School district nearing accreditation goal


April 23, 2014

The Wahkiakum School District’s Board of Directors learned that the accreditation process was going well at April's meeting on Tuesday.

After interviews with students, teachers and parents and surveying the classrooms, Advanced Ed, who provided the review, recommended that the district should be fully accredited, according to Wahkiakum High School Principal Stephanie Leitz.

“Now we are just waiting for the commission who grants accreditation to make their decision, which they do every June and January,” Leitz said. “I expect we will be fully accredited and on the lists in June.

The school was praised for its caring staff and administration who worked hard to provide a positive environment for the students as well as the time teachers spent in collaboration every week in order to better serve their students.

With the praise came a challenge.

“We need to develop a formalized process for training,” Leitz said, “in the area of analyzing and using data to promote differentiated instruction for all students to support struggling learners and challenging students who are excelling.”

Staff and faculty have already begun to brainstorm about how they will meet that need, which coincides easily with another program that they are required by state law to provide next year.

The Highly Capable Program requires each school to identify highly capable students, which make up three percent of any population.

“That’s probably 10 students that will be labeled gifted in our district,” Leitz said. “You have to look at their abilities in a variety of ways.”

According the program, a gifted student is defined as an individual who has the capacity to learn with unusual depth of understanding, to retain what has been learned and to transfer learning to new situations.

The individual will show a willingness to deal with increasing levels of abstraction and complexity earlier than those around them. They will be creative, they will learn quickly and they will be able to concentrate.

After identifying the students, the school district will be required to set goals for the program and determine how they will serve the students and provide them a more challenging environment without isolating them.

All third grade students will be tested this spring and teachers will be referring students from Kindergarten to second grade and fourth grade to the senior class.

The board approved a budget extension for the capital projects fund, which has been driven by the energy savings project.

“The project was estimated for a little over $400,000,” Superintendent Bob Garrett said. “We received a grant for $228,000, and we were also eligible for PUD rebates.
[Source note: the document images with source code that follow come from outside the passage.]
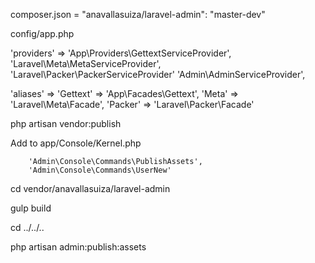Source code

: composer.json = "anavallasuiza/laravel-admin": "master-dev"

config/app.php

'providers' => 
        'App\Providers\GettextServiceProvider',
        'Laravel\Meta\MetaServiceProvider',
        'Laravel\Packer\PackerServiceProvider'
        'Admin\AdminServiceProvider',

'aliases' => 
        'Gettext'   => 'App\Facades\Gettext',
        'Meta'     => 'Laravel\Meta\Facade',
        'Packer'   => 'Laravel\Packer\Facade'

php artisan vendor:publish

Add to app/Console/Kernel.php

        'Admin\Console\Commands\PublishAssets',
        'Admin\Console\Commands\UserNew'

cd vendor/anavallasuiza/laravel-admin

gulp build

cd ../../..

php artisan admin:publish:assets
We received one rebate for $34,754 and we will receive a smaller one after the lighting project is completed for $10,000.
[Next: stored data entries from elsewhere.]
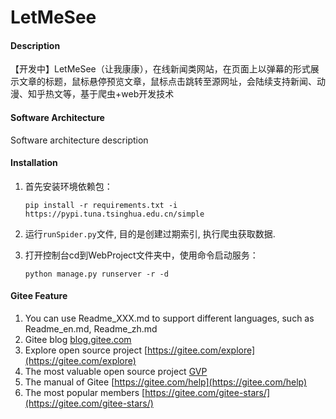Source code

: # LetMeSee

#### Description
【开发中】LetMeSee（让我康康），在线新闻类网站，在页面上以弹幕的形式展示文章的标题，鼠标悬停预览文章，鼠标点击跳转至源网址，会陆续支持新闻、动漫、知乎热文等，基于爬虫+web开发技术

#### Software Architecture
Software architecture description

#### Installation

1.  首先安装环境依赖包：

    `pip install -r requirements.txt -i https://pypi.tuna.tsinghua.edu.cn/simple`
    
2. 运行`runSpider.py`文件, 目的是创建过期索引, 执行爬虫获取数据.
3.  打开控制台cd到WebProject文件夹中，使用命令启动服务：
    
    `python manage.py runserver -r -d`


#### Gitee Feature

1.  You can use Readme\_XXX.md to support different languages, such as Readme\_en.md, Readme\_zh.md
2.  Gitee blog [blog.gitee.com](https://blog.gitee.com)
3.  Explore open source project [https://gitee.com/explore](https://gitee.com/explore)
4.  The most valuable open source project [GVP](https://gitee.com/gvp)
5.  The manual of Gitee [https://gitee.com/help](https://gitee.com/help)
6.  The most popular members  [https://gitee.com/gitee-stars/](https://gitee.com/gitee-stars/)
“Originally we thought this project would be accomplished in a shorter time and the budget was estimated to be $75,000. We are raising the original budget from $75,000 to $136,325. The original budget transferred $25,000 from the general fund to the capital improvement fund but now we have to do another transfer of $52,100. The change has been sent down to ESD 112 for perusal and once you approve they will sign off on it and send it to the Office of Superintendent of Public Instruction.”

The budget extension and the transfer of funds from the general fund to the capital improvement fund were approved by the board.
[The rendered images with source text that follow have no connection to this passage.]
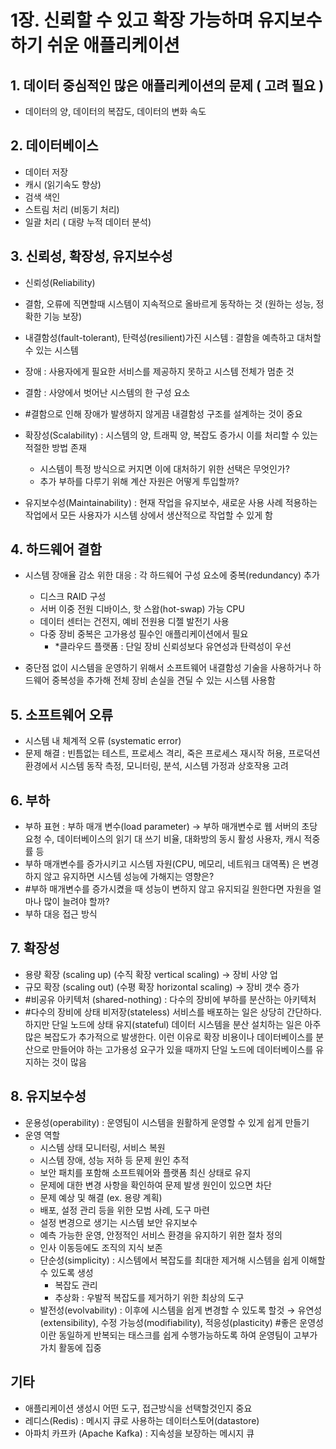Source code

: # 1장. 신뢰할 수 있고 확장 가능하며 유지보수 하기 쉬운 애플리케이션 

## 1. 데이터 중심적인 많은 애플리케이션의 문제 ( 고려 필요 )
- 데이터의 양, 데이터의 복잡도, 데이터의 변화 속도

## 2. 데이터베이스 
- 데이터 저장
- 캐시 (읽기속도 향상)
- 검색 색인
- 스트림 처리 (비동기 처리)
- 일괄 처리 ( 대량 누적 데이터 분석)

## 3. 신뢰성, 확장성, 유지보수성
- 신뢰성(Reliability) 
- 결함, 오류에 직면할때 시스템이 지속적으로 올바르게 동작하는 것 (원하는 성능, 정확한 기능 보장)
- 내결함성(fault-tolerant), 탄력성(resilient)가진 시스템 : 결함을 예측하고 대처할 수 있는 시스템
- 장애 : 사용자에게 필요한 서비스를 제공하지 못하고 시스템 전체가 멈춘 것
- 결함 : 사양에서 벗어난 시스템의 한 구성 요소
- #결함으로 인해 장애가 발생하지 않게끔 내결함성 구조를 설계하는 것이 중요

- 확장성(Scalability) : 시스템의 양, 트래픽 양, 복잡도 증가시 이를 처리할 수 있는 적절한 방법 존재
   - 시스템이 특정 방식으로 커지면 이에 대처하기 위한 선택은 무엇인가?
   - 추가 부하를 다루기 위해 계산 자원은 어떻게 투입할까?
- 유지보수성(Maintainability) : 현재 작업을 유지보수, 새로운 사용 사례 적용하는 작업에서 모든 사용자가 시스템 상에서 생산적으로 작업할 수 있게 함

## 4. 하드웨어 결함
- 시스템 장애율 감소 위한 대응 : 각 하드웨어 구성 요소에 중복(redundancy) 추가
   - 디스크 RAID 구성
   - 서버 이중 전원 디바이스, 핫 스왑(hot-swap) 가능 CPU
   - 데이터 센터는 건전지, 예비 전원용 디젤 발전기 사용
   - 다중 장비 중복은 고가용성 필수인 애플리케이션에서 필요
     - *클라우드 플랫폼 : 단일 장비 신뢰성보다 유연성과 탄력성이 우선

- 중단점 없이 시스템을 운영하기 위해서 소프트웨어 내결함성 기술을 사용하거나 하드웨어 중복성을 추가해 전체 장비 손실을 견딜 수 있는 시스템 사용함


## 5. 소프트웨어 오류
   
- 시스템 내 체계적 오류 (systematic error)
- 문제 해결 : 빈틈없는 테스트, 프로세스 격리, 죽은 프로세스 재시작 허용, 프로덕션 환경에서 시스템 동작 측정, 모니터링, 분석, 시스템 가정과 상호작용 고려
   
## 6. 부하

- 부하 표현 : 부하 매개 변수(load parameter) → 부하 매개변수로 웹 서버의 초당 요청 수, 데이터베이스의 읽기 대 쓰기 비율, 대화방의 동시 활성 사용자, 캐시 적중률 등
- 부하 매개변수를 증가시키고 시스템 자원(CPU, 메모리, 네트워크 대역폭) 은 변경하지 않고 유지하면 시스템 성능에 가해지는 영향은?
- #부하 매개변수를 증가시켰을 때 성능이 변하지 않고 유지되길 원한다면 자원을 얼마나 많이 늘려야 할까?
- 부하 대응 접근 방식

## 7. 확장성
- 용량 확장 (scaling up) (수직 확장 vertical scaling) → 장비 사양 업
- 규모 확장 (scaling out) (수평 확장 horizontal scaling) → 장비 갯수 증가
- #비공유 아키텍처 (shared-nothing) : 다수의 장비에 부하를 분산하는 아키텍처
- #다수의 장비에 상태 비저장(stateless) 서비스를 배포하는 일은 상당히 간단하다. 하지만 단일 노드에 상태 유지(stateful) 데이터 시스템을 분산 설치하는 일은 아주 많은 복잡도가 추가적으로 발생한다. 이런 이유로 확장 비용이나 데이터베이스를 분산으로 만들어야 하는 고가용성 요구가 있을 때까지 단일 노드에 데이터베이스를 유지하는 것이 많음

## 8. 유지보수성

- 운용성(operability) : 운영팀이 시스템을 원활하게 운영할 수 있게 쉽게 만들기
- 운영 역할
  - 시스템 상태 모니터링, 서비스 복원
  - 시스템 장애, 성능 저하 등 문제 원인 추적
  - 보안 패치를 포함해 소프트웨어와 플랫폼 최신 상태로 유지
  - 문제에 대한 변경 사항을 확인하여 문제 발생 원인이 있으면 차단
  - 문제 예상 및 해결 (ex. 용량 계획)
  - 배포, 설정 관리 등을 위한 모범 사례, 도구 마련
  - 설정 변경으로 생기는 시스템 보안 유지보수
  - 예측 가능한 운영, 안정적인 서비스 환경을 유지하기 위한 절차 정의
  - 인사 이동등에도 조직의 지식 보존
  - 단순성(simplicity) : 시스템에서 복잡도를 최대한 제거해 시스템을 쉽게 이해할 수 있도록 생성
    - 복잡도 관리
    - 추상화 : 우발적 복잡도를 제거하기 위한 최상의 도구
  - 발전성(evolvability) : 이후에 시스템을 쉽게 변경할 수 있도록 할것 → 유연성(extensibility), 수정 가능성(modifiability), 적응성(plasticity)
#좋은 운영성이란 동일하게 반복되는 태스크를 쉽게 수행가능하도록 하여 운영팀이 고부가가치 활동에 집중

## 기타 
- 애플리케이션 생성시 어떤 도구, 접근방식을 선택할것인지 중요 
- 레디스(Redis) : 메시지 큐로 사용하는 데이터스토어(datastore)
- 아파치 카프카 (Apache Kafka) : 지속성을 보장하는 메시지 큐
Lacey Woodside, staff member, parent and community member, took advantage of the public comment period to make a request.

“My position has given me a unique perspective," she said. "When I talk to people, I see a disconnect between the groups working at the school. We’re all working tirelessly, but there seems to be no cohesion and I think we could be more powerful. How could we be more effective? Maybe we could have a bimonthly potluck and have everyone talk about the issues.”

“As far as teambuilding and getting to know one another better, I think that makes good sense,” Garrett responded.

Garrett mentioned the possibility of leasing part of the farm forest as an investment opportunity for the school district to the board.

“I think we have an under utilized asset over there that could be spinning off money for the school district,” Board Member Tim Hanigan said.

The board will continue to discuss the issue.

Band students Sidney Ashe and Kylee Thomason told the school board about the coming Massed Band event at the high school. Thirteen bands will be at the high school on May 13 for a day of competition, rehearsal and performance.

“We’ve never got to host and we’ve always wanted to,” Ashe said. “There will be between 260 and 280 students in our little gym. We’re going to fit them all in there.”

Competition between the bands will begin at 9 a.m. and end at 1 p.m. After lunch, the bands will combine for a rehearsal, and at 7 p.m., there will be a performance. The entire event is open to the public.

Elementary and Middle School Principal Theresa Libby shared recent excitement about the school garden.

“We had our first garden day,” Libby said. “We had some volunteers, the students got to make garden stake markers and plant some starter plants. We had some real positive feedback from our first day.”

Garrett reported that enrollment had gone up 4.5 students in the last month. The board accepted resignations from Launie Becker, Linda Wright, Kim Burns and Joey Swift.